What the exercise asks — Exact copy, pictures excluded: output the lines from the opening of the entries through the line bearing "4. **Validation**: Can".

==================================================

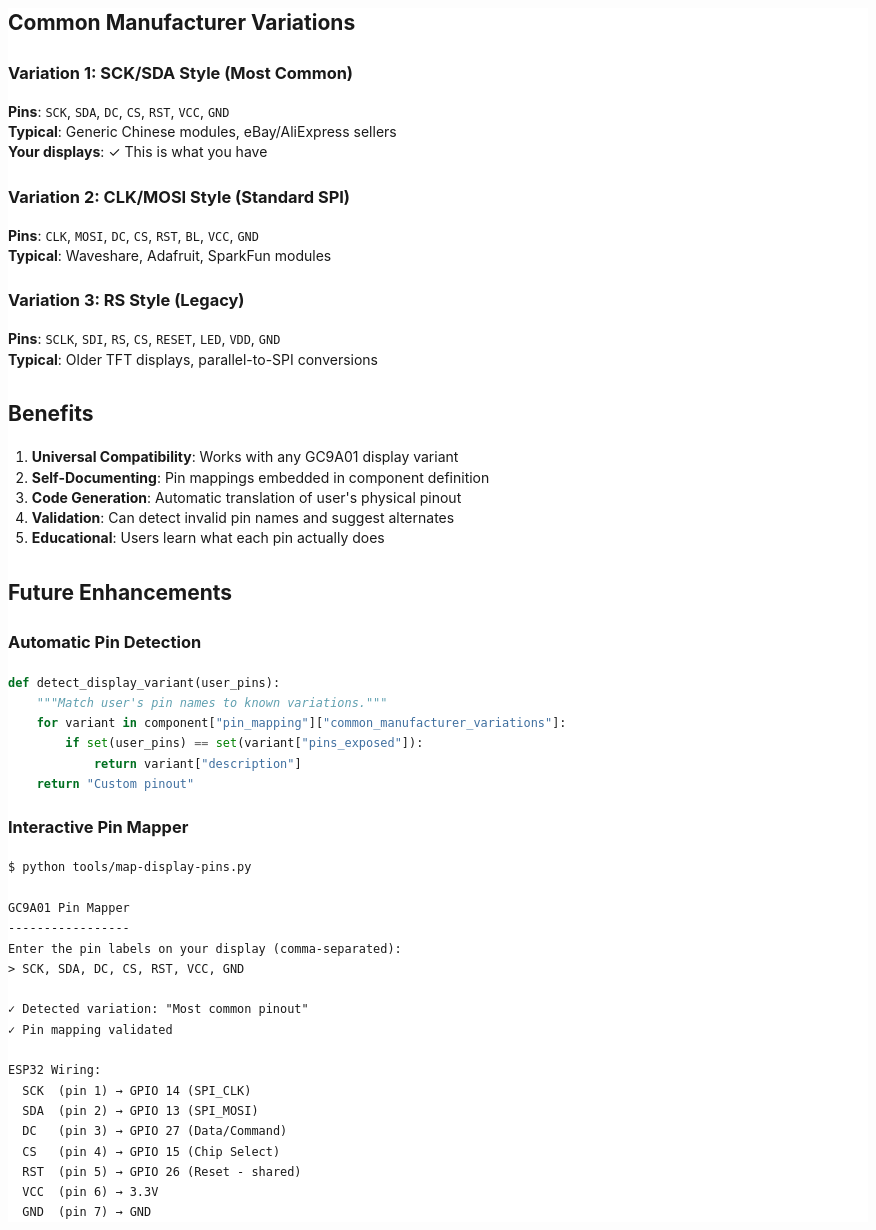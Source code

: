 ## Common Manufacturer Variations

### Variation 1: SCK/SDA Style (Most Common)
**Pins**: `SCK`, `SDA`, `DC`, `CS`, `RST`, `VCC`, `GND`  
**Typical**: Generic Chinese modules, eBay/AliExpress sellers  
**Your displays**: ✓ This is what you have

### Variation 2: CLK/MOSI Style (Standard SPI)
**Pins**: `CLK`, `MOSI`, `DC`, `CS`, `RST`, `BL`, `VCC`, `GND`  
**Typical**: Waveshare, Adafruit, SparkFun modules

### Variation 3: RS Style (Legacy)
**Pins**: `SCLK`, `SDI`, `RS`, `CS`, `RESET`, `LED`, `VDD`, `GND`  
**Typical**: Older TFT displays, parallel-to-SPI conversions

## Benefits

1. **Universal Compatibility**: Works with any GC9A01 display variant
2. **Self-Documenting**: Pin mappings embedded in component definition
3. **Code Generation**: Automatic translation of user's physical pinout
4. **Validation**: Can detect invalid pin names and suggest alternates
5. **Educational**: Users learn what each pin actually does

## Future Enhancements

### Automatic Pin Detection
```python
def detect_display_variant(user_pins):
    """Match user's pin names to known variations."""
    for variant in component["pin_mapping"]["common_manufacturer_variations"]:
        if set(user_pins) == set(variant["pins_exposed"]):
            return variant["description"]
    return "Custom pinout"
```

### Interactive Pin Mapper
```
$ python tools/map-display-pins.py

GC9A01 Pin Mapper
-----------------
Enter the pin labels on your display (comma-separated):
> SCK, SDA, DC, CS, RST, VCC, GND

✓ Detected variation: "Most common pinout"
✓ Pin mapping validated

ESP32 Wiring:
  SCK  (pin 1) → GPIO 14 (SPI_CLK)
  SDA  (pin 2) → GPIO 13 (SPI_MOSI)
  DC   (pin 3) → GPIO 27 (Data/Command)
  CS   (pin 4) → GPIO 15 (Chip Select)
  RST  (pin 5) → GPIO 26 (Reset - shared)
  VCC  (pin 6) → 3.3V
  GND  (pin 7) → GND
```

==================================================

Expected answer —
Source code

: ## Common Manufacturer Variations

### Variation 1: SCK/SDA Style (Most Common)
**Pins**: `SCK`, `SDA`, `DC`, `CS`, `RST`, `VCC`, `GND`  
**Typical**: Generic Chinese modules, eBay/AliExpress sellers  
**Your displays**: ✓ This is what you have

### Variation 2: CLK/MOSI Style (Standard SPI)
**Pins**: `CLK`, `MOSI`, `DC`, `CS`, `RST`, `BL`, `VCC`, `GND`  
**Typical**: Waveshare, Adafruit, SparkFun modules

### Variation 3: RS Style (Legacy)
**Pins**: `SCLK`, `SDI`, `RS`, `CS`, `RESET`, `LED`, `VDD`, `GND`  
**Typical**: Older TFT displays, parallel-to-SPI conversions

## Benefits

1. **Universal Compatibility**: Works with any GC9A01 display variant
2. **Self-Documenting**: Pin mappings embedded in component definition
3. **Code Generation**: Automatic translation of user's physical pinout
4. **Validation**: Can detect invalid pin names and suggest alternates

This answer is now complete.